● What needs to be done:
In the entries that follow, copy exactly each line from the first through the line with "codes for fpLISP".

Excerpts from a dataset
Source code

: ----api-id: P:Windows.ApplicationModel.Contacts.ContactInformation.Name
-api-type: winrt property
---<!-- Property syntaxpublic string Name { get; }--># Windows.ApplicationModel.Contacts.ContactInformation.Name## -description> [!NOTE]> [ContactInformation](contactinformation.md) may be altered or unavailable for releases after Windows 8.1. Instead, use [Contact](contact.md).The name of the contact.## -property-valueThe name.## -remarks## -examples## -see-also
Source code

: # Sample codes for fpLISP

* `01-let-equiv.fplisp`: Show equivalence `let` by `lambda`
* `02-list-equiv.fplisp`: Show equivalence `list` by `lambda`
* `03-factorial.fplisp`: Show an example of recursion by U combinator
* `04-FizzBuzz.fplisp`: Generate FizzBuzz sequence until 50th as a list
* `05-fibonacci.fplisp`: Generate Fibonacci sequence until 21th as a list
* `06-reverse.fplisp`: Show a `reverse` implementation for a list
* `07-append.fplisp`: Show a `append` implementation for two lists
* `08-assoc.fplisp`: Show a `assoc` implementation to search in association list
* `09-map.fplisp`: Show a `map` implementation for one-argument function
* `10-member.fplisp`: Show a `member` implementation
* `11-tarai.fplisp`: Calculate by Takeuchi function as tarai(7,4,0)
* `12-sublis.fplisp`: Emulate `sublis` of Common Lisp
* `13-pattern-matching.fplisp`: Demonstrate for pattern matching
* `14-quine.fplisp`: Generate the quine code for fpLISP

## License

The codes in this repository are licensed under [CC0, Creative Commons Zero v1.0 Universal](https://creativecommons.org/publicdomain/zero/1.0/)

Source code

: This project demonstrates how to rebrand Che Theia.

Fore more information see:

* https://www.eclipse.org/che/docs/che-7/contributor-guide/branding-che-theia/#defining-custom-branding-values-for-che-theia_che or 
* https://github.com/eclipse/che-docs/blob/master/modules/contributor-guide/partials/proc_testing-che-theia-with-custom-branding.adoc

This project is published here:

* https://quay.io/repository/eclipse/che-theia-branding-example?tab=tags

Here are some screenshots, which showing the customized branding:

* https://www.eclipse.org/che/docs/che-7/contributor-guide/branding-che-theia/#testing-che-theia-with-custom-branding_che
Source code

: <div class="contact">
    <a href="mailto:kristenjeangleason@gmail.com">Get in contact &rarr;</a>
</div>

● Task solution:
Source code

: ----api-id: P:Windows.ApplicationModel.Contacts.ContactInformation.Name
-api-type: winrt property
---<!-- Property syntaxpublic string Name { get; }--># Windows.ApplicationModel.Contacts.ContactInformation.Name## -description> [!NOTE]> [ContactInformation](contactinformation.md) may be altered or unavailable for releases after Windows 8.1. Instead, use [Contact](contact.md).The name of the contact.## -property-valueThe name.## -remarks## -examples## -see-also
Source code

: # Sample codes for fpLISP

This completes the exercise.